Pink Floyd singles chronology
| "Free Four" (1972) | "Money" / "Any Colour You Like" (1973) | "Us and Them" / "Time" (1974) |

Audio sample
- file; help;

= Any Colour You Like =

"Any Colour You Like" is the eighth track on The Dark Side of the Moon, English rock band Pink Floyd's 1973 album. It is an instrumental written by David Gilmour, Richard Wright and Nick Mason.

==Composition==
The piece itself has no lyrics and consists of a synthesised tune which segues into a guitar solo (some scat vocals are added later; these were more prominent in live versions but are still audible in the studio recording). It is approximately three minutes, 25 seconds in length. The piece used advanced effects for the time both in the keyboard and the guitar. Richard Wright used a VCS 3 synthesizer which was fed through a long tape loop to create the rising and falling keyboard solo. David Gilmour used two guitars with the Uni-Vibe guitar effect to create the harmonizing guitar solo for the rest of the work. "Any Colour You Like" is also known (and is even listed on the Dark Side guitar tablature book) as "Breathe (Second Reprise)" because the piece shares the same chord pattern (albeit somewhat funkier and uptempo) as the album's second song "Breathe" and its reprise at the end of "Time". It has also nearly the same chord sequence just transposed a whole step lower from E minor to D minor. In the original liner notes, songwriting credits contain a typo with Nick Mason's last name listed as Marson.

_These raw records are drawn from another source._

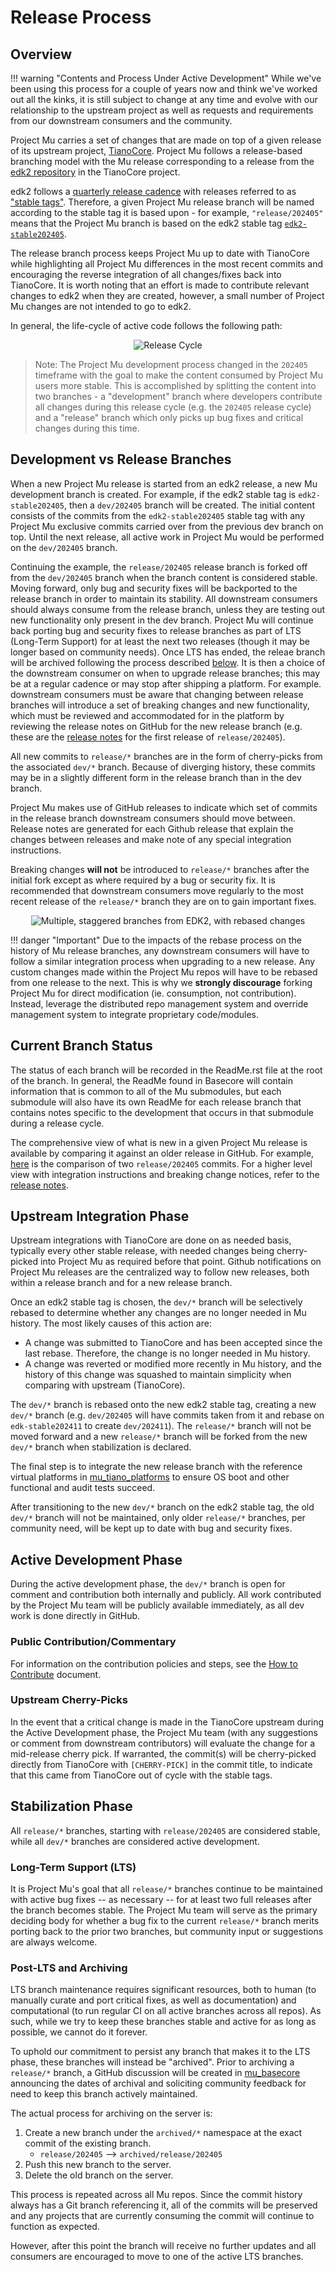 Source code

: # Release Process

## Overview

!!! warning "Contents and Process Under Active Development"
    While we've been using this process for a couple of years now and think we've worked out all the kinks, it
    is still subject to change at any time and evolve with our relationship to the upstream project as well as
    requests and requirements from our downstream consumers and the community.

Project Mu carries a set of changes that are made on top of a given release of its upstream project,
[TianoCore](https://www.tianocore.org/). Project Mu follows a release-based branching model with the Mu release
corresponding to a release from the [edk2 repository](https://github.com/tianocore/edk2) in the TianoCore project.

edk2 follows a [quarterly release cadence](https://github.com/tianocore/tianocore.github.io/wiki/EDK-II#stable-tags)
with releases referred to as ["stable tags"](https://github.com/tianocore/edk2/tags). Therefore, a given Project Mu
release branch will be named according to the stable tag it is based upon - for example, `"release/202405"` means that
the Project Mu branch is based on the edk2 stable tag [`edk2-stable202405`](https://github.com/tianocore/edk2/releases/tag/edk2-stable202405).

The release branch process keeps Project Mu up to date with TianoCore while highlighting all Project Mu differences in
the most recent commits and encouraging the reverse integration of all changes/fixes back into TianoCore. It is worth
noting that an effort is made to contribute relevant changes to edk2 when they are created, however, a small number of
Project Mu changes are not intended to go to edk2.

In general, the life-cycle of active code follows the following path:

<center>

  ![Release Cycle](../img/mu_release_flow.png)
</center>

> Note: The Project Mu development process changed in the `202405` timeframe with the goal to make the content consumed
  by Project Mu users more stable. This is accomplished by splitting the content into two branches - a "development"
  branch where developers contribute all changes during this release cycle (e.g. the `202405` release cycle) and a
  "release" branch which only picks up bug fixes and critical changes during this time.

## Development vs Release Branches

When a new Project Mu release is started from an edk2 release, a new Mu development branch is created. For example, if
the edk2 stable tag is `edk2-stable202405`, then a `dev/202405` branch will be created. The initial content consists
of the commits from the `edk2-stable202405` stable tag with any Project Mu exclusive commits carried over from the
previous dev branch on top. Until the next release, all active work in Project Mu would be performed on the
`dev/202405` branch.

Continuing the example, the `release/202405` release branch is forked off from the `dev/202405` branch when the branch
content is considered stable. Moving forward, only bug and security fixes will be backported to the release branch in
order to maintain its stability. All downstream consumers should always consume from the release branch, unless they
are testing out new functionality only present in the dev branch. Project Mu will continue back porting bug and security
fixes to release branches as part of LTS (Long-Term Support) for at least the next two releases (though it may be
longer based on community needs). Once LTS has ended, the releae branch will be archived following the process described
[below](#post-lts-and-archiving). It is then a choice of the downstream consumer on when to upgrade release
branches; this may be at a regular cadence or may stop after shipping a platform. For example. downstream consumers must
be aware that changing between release branches will introduce a set of breaking changes and new functionality, which
must be reviewed and accommodated for in the platform by reviewing the release notes on GitHub for the new release
branch (e.g. these are the [release notes](https://github.com/microsoft/mu_basecore/releases/tag/v2024050000.0.0) for
the first release of `release/202405`).

All new commits to `release/*` branches are in the form of cherry-picks from the associated `dev/*` branch. Because
of diverging history, these commits may be in a slightly different form in the release branch than in the dev branch.

Project Mu makes use of GitHub releases to indicate which set of commits in the release branch downstream consumers
should move between. Release notes are generated for each Github release that explain the changes between releases and
make note of any special integration instructions.

Breaking changes **will not** be introduced to `release/*` branches after the initial fork except as where required by
a bug or security fix. It is recommended that downstream consumers move regularly to the most recent release of the
`release/*` branch they are on to gain important fixes.

<center>

![Multiple, staggered branches from EDK2, with rebased changes](../img/mu_detailed_forking_cycle.png)
</center>

!!! danger "Important"
    Due to the impacts of the rebase process on the history of Mu release branches, any downstream consumers will have
    to follow a similar integration process when upgrading to a new release. Any custom changes made within the Project
    Mu repos will have to be rebased from one release to the next.
    This is why we **strongly discourage** forking Project Mu for direct modification (ie. consumption, not contribution).
    Instead, leverage the distributed repo management system and override management system to integrate proprietary
    code/modules.

## Current Branch Status

The status of each branch will be recorded in the ReadMe.rst file at the root of the branch. In general, the
ReadMe found in Basecore will contain information that is common to all of the Mu submodules, but each submodule will
also have its own ReadMe for each release branch that contains notes specific to the development that occurs in that
submodule during a release cycle.

The comprehensive view of what is new in a given Project Mu release is available by comparing it against an older
release in GitHub. For example, [here](https://github.com/microsoft/mu_basecore/compare/v2024050000.0.0...v2024050000.0.1)
is the comparison of two `release/202405` commits. For a higher level view with integration instructions and breaking
change notices, refer to the [release notes](https://github.com/microsoft/mu_basecore/releases/tag/v2024050000.0.1).

## Upstream Integration Phase

Upstream integrations with TianoCore are done on as needed basis, typically every other stable release, with needed
changes being cherry-picked into Project Mu as required before that point. Github notifications on Project Mu releases
are the centralized way to follow new releases, both within a release branch and for a new release branch.

Once an edk2 stable tag is chosen, the `dev/*` branch will be selectively rebased to determine whether any changes are
no longer needed in Mu history. The most likely causes of this action are:

* A change was submitted to TianoCore and has been accepted since the last rebase. Therefore, the change is no longer
  needed in Mu history.
* A change was reverted or modified more recently in Mu history, and the history of this change was squashed to
  maintain simplicity when comparing with upstream (TianoCore).

The `dev/*` branch is rebased onto the new edk2 stable tag, creating a new `dev/*` branch (e.g. `dev/202405` will have
commits taken from it and rebase on `edk-stable202411` to create `dev/202411`). The `release/*` branch will not be
moved forward and a new `release/*` branch will be forked from the new `dev/*` branch when stabilization is declared.

The final step is to integrate the new release branch with the reference virtual platforms in
[mu_tiano_platforms](https://github.com/microsoft/mu_tiano_platforms) to ensure OS boot and other functional and audit
tests succeed.

After transitioning to the new `dev/*` branch on the edk2 stable tag, the old `dev/*` branch will not be maintained,
only older `release/*` branches, per community need, will be kept up to date with bug and security fixes.

## Active Development Phase

During the active development phase, the `dev/*` branch is open for comment and contribution both internally and
publicly. All work contributed by the Project Mu team will be publicly available immediately, as all dev work is done
directly in GitHub.

### Public Contribution/Commentary

For information on the contribution policies and steps, see the [How to Contribute](/How/contributing) document.

### Upstream Cherry-Picks

In the event that a critical change is made in the TianoCore upstream during the Active Development phase, the Project
Mu team (with any suggestions or comment from downstream contributors) will evaluate the change for a mid-release
cherry pick. If warranted, the commit(s) will be cherry-picked directly from TianoCore with `[CHERRY-PICK]` in the
commit title, to indicate that this came from TianoCore out of cycle with the stable tags.

## Stabilization Phase

All `release/*` branches, starting with `release/202405` are considered stable, while all `dev/*` branches are
considered active development.

### Long-Term Support (LTS)

It is Project Mu's goal that all `release/*` branches continue to be maintained with active bug fixes
-- as necessary -- for at least two full releases after the branch becomes stable. The Project Mu team will serve as
the primary deciding body for whether a bug fix to the current `release/*` branch merits porting back to the prior two
branches, but community input or suggestions are always welcome.

### Post-LTS and Archiving

LTS branch maintenance requires significant resources, both to human (to manually curate and port critical fixes, as
well as documentation) and computational (to run regular CI on all active branches across all repos). As such, while
we try to keep these branches stable and active for as long as possible, we cannot do it forever.

To uphold our commitment to persist any branch that makes it to the LTS phase, these branches will instead be
"archived". Prior to archiving a `release/*` branch, a GitHub discussion will be created in
[mu_basecore](https://github.com/microsoft/mu_basecore/discussions) announcing the dates of archival and soliciting
community feedback for need to keep this branch actively maintained.

The actual process for archiving on the server is:

1. Create a new branch under the `archived/*` namespace at the exact commit of the existing branch.
    * `release/202405` --> `archived/release/202405`
2. Push this new branch to the server.
3. Delete the old branch on the server.

This process is repeated across all Mu repos. Since the commit history always has a Git branch referencing it, all
of the commits will be preserved and any projects that are currently consuming the commit will continue to function
as expected.

However, after this point the branch will receive no further updates and all consumers are encouraged to move to one
of the active LTS branches.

The origin of the title is unclear. Waters may have settled this question, in an interview with the musicologist and author Phil Rose, for Rose's collection of analytical essays, Which One's Pink?:

"In Cambridge where I lived, people would come from London in a van – a truck –-- open the back and stand on the tailboard of the truck, and the truck's full of stuff that they're trying to sell. And they have a very quick and slick patter, and they're selling things like crockery, china, sets of knives and forks. All kinds of different things, and they sell it very cheap with a patter. They tell you what it is, and they say 'It's ten plates, lady, and it's this, that, and the other, and eight cups and saucers, and for the lot I'm asking NOT ten pounds, NOT five pounds, NOT three pounds... fifty bob to you!', and they get rid of this stuff like this. If they had sets of china, and they were all the same colour, they would say, 'You can 'ave 'em, ten bob to you, love. Any colour you like, they're all blue.' And that was just part of that patter. So, metaphorically, 'Any Colour You Like' is interesting, in that sense, because it denotes offering a choice where there is none. And it's also interesting that in the phrase, 'Any colour you like, they're all blue', I don't know why, but in my mind it's always 'they're all blue', which, if you think about it, relates very much to the light and dark, sun and moon, good and evil. You make your choice but it's always blue."

==Live versions==
On earlier Pink Floyd bootlegged versions of the piece, there was no keyboard solo, and the work was a long jam piece called "Scat Section" or "Scat". Gilmour frequently sang along with his guitar solo and the band's female backing singers sometimes came up on stage and sang as well.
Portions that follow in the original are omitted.